Okay, I’ve thought about this for a bit, and I think I know what I need to do to make this happen.
A lot of countdown scripts with internationalization have a separate JS file that “configures” this script. Which I guess is fine, if you have a pure JS solution, which this is not.
Since there’s a mixture of PHP and JS translations that need to happen, what I can do is generate a JS look-up table for certain localizations that have languages with multiple plurality.
So for Russian, I can look at the locale, and if it’s in Russian, generate a look-up table for the seconds/minutes. For 5 minutes, there’s just 5,4,3,2,1, and seconds (59-0). So for the default time, a look-up table for about roughly 64 instances.
Where it gets weird is I have a filter that allows a person to set the number of minutes of the countdown timer.

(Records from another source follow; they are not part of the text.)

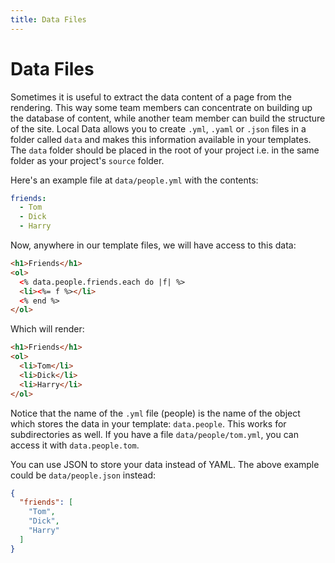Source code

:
 ```yaml
---
title: Data Files
---
```


# Data Files

Sometimes it is useful to extract the data content of a page from the
rendering. This way some team members can concentrate on building up the
database of content, while another team member can build the structure of the
site. Local Data allows you to create `.yml`, `.yaml` or `.json` files in a
folder called `data` and makes this information available in your templates.
The `data` folder should be placed in the root of your project i.e. in the same
folder as your project's `source` folder.

Here's an example file at `data/people.yml` with the contents:

``` yaml
friends:
  - Tom
  - Dick
  - Harry
```

Now, anywhere in our template files, we will have access to this data:

``` html
<h1>Friends</h1>
<ol>
  <% data.people.friends.each do |f| %>
  <li><%= f %></li>
  <% end %>
</ol>
```

Which will render:

``` html
<h1>Friends</h1>
<ol>
  <li>Tom</li>
  <li>Dick</li>
  <li>Harry</li>
</ol>
```

Notice that the name of the `.yml` file (people) is the name of the object
which stores the data in your template: `data.people`. This works for
subdirectories as well. If you have a file `data/people/tom.yml`, you can
access it with `data.people.tom`.

You can use JSON to store your data instead of YAML. The above example could be
`data/people.json` instead:

``` json
{
  "friends": [
    "Tom",
    "Dick",
    "Harry"
  ]
}
```
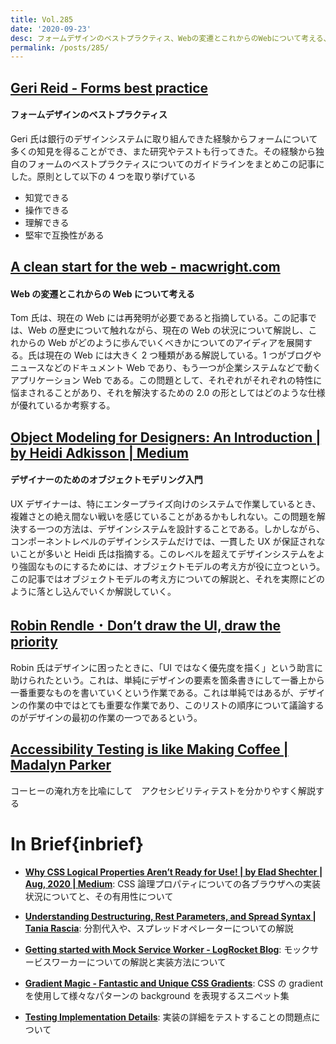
 ```yaml
---
title: Vol.285
date: '2020-09-23'
desc: フォームデザインのベストプラクティス、Webの変遷とこれからのWebについて考える、デザイナーのためのオブジェクトモデリング入門、ほか計10リンク
permalink: /posts/285/
---
```


## [Geri Reid - Forms best practice](https://gerireid.com/forms.html)

#### フォームデザインのベストプラクティス

Geri 氏は銀行のデザインシステムに取り組んできた経験からフォームについて多くの知見を得ることができ、また研究やテストも行ってきた。その経験から独自のフォームのベストプラクティスについてのガイドラインをまとめこの記事にした。原則として以下の 4 つを取り挙げている

- 知覚できる
- 操作できる
- 理解できる
- 堅牢で互換性がある

## [A clean start for the web - macwright.com](https://macwright.com/2020/08/22/clean-starts-for-the-web.html)

#### Web の変遷とこれからの Web について考える

Tom 氏は、現在の Web には再発明が必要であると指摘している。この記事では、Web の歴史について触れながら、現在の Web の状況について解説し、これからの Web がどのように歩んでいくべきかについてのアイディアを展開する。氏は現在の Web には大きく 2 つ種類がある解説している。1 つがブログやニュースなどのドキュメント Web であり、もう一つが企業システムなどで動くアプリケーション Web である。この問題として、それぞれがそれぞれの特性に悩まされることがあり、それを解決するための 2.0 の形としてはどのような仕様が優れているか考察する。

## [Object Modeling for Designers: An Introduction | by Heidi Adkisson | Medium](https://medium.com/@hpadkisson/object-modeling-for-designers-an-introduction-7871bdcf8baf)

#### デザイナーのためのオブジェクトモデリング入門

UX デザイナーは、特にエンタープライズ向けのシステムで作業しているとき、複雑さとの絶え間ない戦いを感じていることがあるかもしれない。この問題を解決する一つの方法は、デザインシステムを設計することである。しかしながら、コンポーネントレベルのデザインシステムだけでは、一貫した UX が保証されないことが多いと Heidi 氏は指摘する。このレベルを超えてデザインシステムをより強固なものにするためには、オブジェクトモデルの考え方が役に立つという。この記事ではオブジェクトモデルの考え方についての解説と、それを実際にどのように落とし込んでいくか解説していく。

## [Robin Rendle ･ Don’t draw the UI, draw the priority](https://www.robinrendle.com/notes/dont-draw-the-ui-draw-the-priority?ref=heydesigner%3Fref%3Duxdesignweekly)

Robin 氏はデザインに困ったときに、「UI ではなく優先度を描く」という助言に助けられたという。これは、単純にデザインの要素を箇条書きにして一番上から一番重要なものを書いていくという作業である。これは単純ではあるが、デザインの作業の中ではとても重要な作業であり、このリストの順序について議論するのがデザインの最初の作業の一つであるという。

## [Accessibility Testing is like Making Coffee | Madalyn Parker](https://madalyn.dev/blog/a11y-testing-coffee/)

コーヒーの淹れ方を比喩にして　アクセシビリティテストを分かりやすく解説する

# In Brief{inbrief}

- **[Why CSS Logical Properties Aren’t Ready for Use! | by Elad Shechter | Aug, 2020 | Medium](https://medium.com/@elad/why-css-logical-properties-arent-ready-for-use-c102925a5cba)**: CSS 論理プロパティについての各ブラウザへの実装状況についてと、その有用性について

- **[Understanding Destructuring, Rest Parameters, and Spread Syntax | Tania Rascia](https://www.taniarascia.com/understanding-destructuring-rest-spread/)**: 分割代入や、スプレッドオペレーターについての解説

- **[Getting started with Mock Service Worker - LogRocket Blog](http://blog.logrocket.com/getting-started-with-mock-service-worker/)**: モックサービスワーカーについての解説と実装方法について

- **[Gradient Magic - Fantastic and Unique CSS Gradients](https://www.gradientmagic.com/)**: CSS の gradient を使用して様々なパターンの background を表現するスニペット集

- **[Testing Implementation Details](https://kentcdodds.com/blog/testing-implementation-details)**: 実装の詳細をテストすることの問題点について
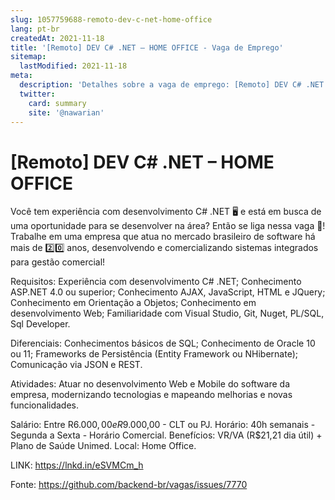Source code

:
 ```yaml
---
slug: 1057759688-remoto-dev-c-net-home-office
lang: pt-br
createdAt: 2021-11-18
title: '[Remoto] DEV C# .NET – HOME OFFICE - Vaga de Emprego'
sitemap:
  lastModified: 2021-11-18
meta:
  description: 'Detalhes sobre a vaga de emprego: [Remoto] DEV C# .NET – HOME OFFICE'
  twitter:
    card: summary
    site: '@nawarian'
---
```


# [Remoto] DEV C# .NET – HOME OFFICE

Você tem experiência com desenvolvimento C# .NET 🖥️ e está em busca de uma oportunidade para se desenvolver na área? Então se liga nessa vaga 👀! Trabalhe em uma empresa que atua no mercado brasileiro de software há mais de 2️⃣0️⃣ anos, desenvolvendo e comercializando sistemas integrados para gestão comercial!

Requisitos:
Experiência com desenvolvimento C# .NET;
Conhecimento ASP.NET 4.0 ou superior;
Conhecimento AJAX, JavaScript, HTML e JQuery;
Conhecimento em Orientação a Objetos;
Conhecimento em desenvolvimento Web;
Familiaridade com Visual Studio, Git, Nuget, PL/SQL, Sql Developer.

Diferenciais: 
Conhecimentos básicos de SQL;
Conhecimento de Oracle 10 ou 11;
Frameworks de Persistência (Entity Framework ou NHibernate);
Comunicação via JSON e REST.

Atividades:
Atuar no desenvolvimento Web e Mobile do software da empresa, modernizando tecnologias e mapeando melhorias e novas funcionalidades.

Salário: Entre R$6.000,00 e R$9.000,00 - CLT ou PJ.
Horário: 40h semanais - Segunda a Sexta - Horário Comercial.
Benefícios: VR/VA (R$21,21 dia útil) + Plano de Saúde Unimed.
Local: Home Office.

LINK: https://lnkd.in/eSVMCm_h

Fonte: https://github.com/backend-br/vagas/issues/7770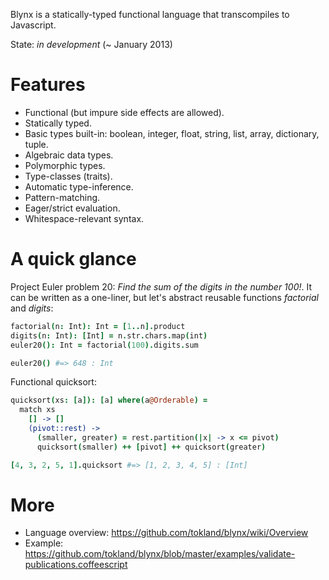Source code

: Blynx is a statically-typed functional language that transcompiles to Javascript. 

State: _in development_ (~ January 2013)

# Features

  * Functional (but impure side effects are allowed).
  * Statically typed.
  * Basic types built-in: boolean, integer, float, string, list, array, dictionary, tuple.
  * Algebraic data types.
  * Polymorphic types.
  * Type-classes (traits).
  * Automatic type-inference.
  * Pattern-matching.
  * Eager/strict evaluation.
  * Whitespace-relevant syntax.

# A quick glance

Project Euler problem 20: _Find the sum of the digits in the number 100!_. It can be written as a one-liner, but let's abstract reusable functions _factorial_ and _digits_:

```coffeescript
factorial(n: Int): Int = [1..n].product
digits(n: Int): [Int] = n.str.chars.map(int)
euler20(): Int = factorial(100).digits.sum

euler20() #=> 648 : Int
```

Functional quicksort:

```coffeescript
quicksort(xs: [a]): [a] where(a@Orderable) = 
  match xs
    [] -> []
    (pivot::rest) ->
      (smaller, greater) = rest.partition(|x| -> x <= pivot)
      quicksort(smaller) ++ [pivot] ++ quicksort(greater)

[4, 3, 2, 5, 1].quicksort #=> [1, 2, 3, 4, 5] : [Int]
```

# More

  * Language overview: https://github.com/tokland/blynx/wiki/Overview
  * Example: https://github.com/tokland/blynx/blob/master/examples/validate-publications.coffeescript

To ease all sanity, I’m going to limit this to 90 minutes. 90 minutes in itself is a bit excessive, so I think anything above that will be limited.
This will limit the look-up table to (my apologies if my math is wrong), 90 (minute variables) and 59 (second variables).
I’ll save these as a transient every to expire every 24 hours for the explicit locale. All these variables might seem a bit much, but when minimized using JSON, won’t take up that much space. It’ll be more PHP processing, which is the reason for the transient.
When one of the locales is detected, I use the look-up table, if not, then regular minutes vs seconds is used.
I think this is the best short-term solution, and should have the least impact on backwards compatibility, and shouldn’t require the translator any significant extra effort besides using poedit to add all the pluralities (a word I discovered today).
I’ll try to have something testable this weekend on GitHub. If you’d like to help me test it, please let me know.